Plain-text document sources
════════════════

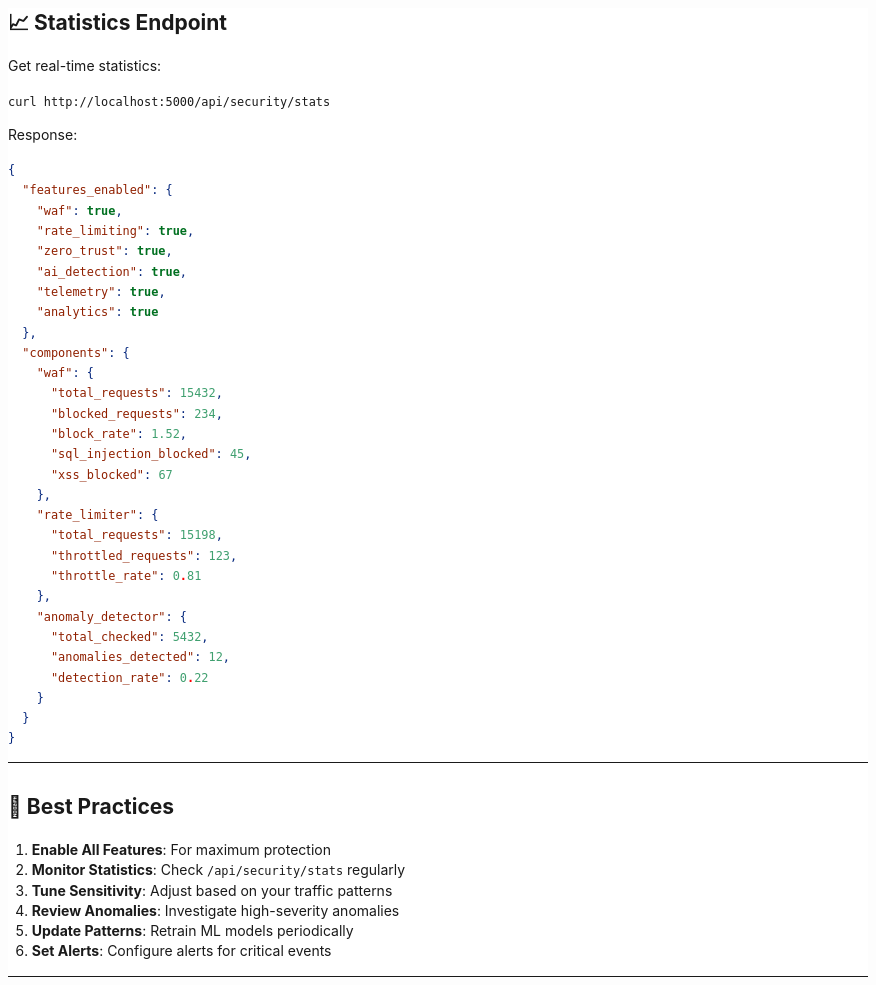 
## 📈 Statistics Endpoint

Get real-time statistics:

```bash
curl http://localhost:5000/api/security/stats
```

Response:
```json
{
  "features_enabled": {
    "waf": true,
    "rate_limiting": true,
    "zero_trust": true,
    "ai_detection": true,
    "telemetry": true,
    "analytics": true
  },
  "components": {
    "waf": {
      "total_requests": 15432,
      "blocked_requests": 234,
      "block_rate": 1.52,
      "sql_injection_blocked": 45,
      "xss_blocked": 67
    },
    "rate_limiter": {
      "total_requests": 15198,
      "throttled_requests": 123,
      "throttle_rate": 0.81
    },
    "anomaly_detector": {
      "total_checked": 5432,
      "anomalies_detected": 12,
      "detection_rate": 0.22
    }
  }
}
```

---

## 🎯 Best Practices

1. **Enable All Features**: For maximum protection
2. **Monitor Statistics**: Check `/api/security/stats` regularly
3. **Tune Sensitivity**: Adjust based on your traffic patterns
4. **Review Anomalies**: Investigate high-severity anomalies
5. **Update Patterns**: Retrain ML models periodically
6. **Set Alerts**: Configure alerts for critical events

---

════════════════

ASSIGNMENT
Report each line of the data in which "stats" occurs.

ANSWER TO THIS PROBLEM
curl http://localhost:5000/api/security/stats
2. **Monitor Statistics**: Check `/api/security/stats` regularly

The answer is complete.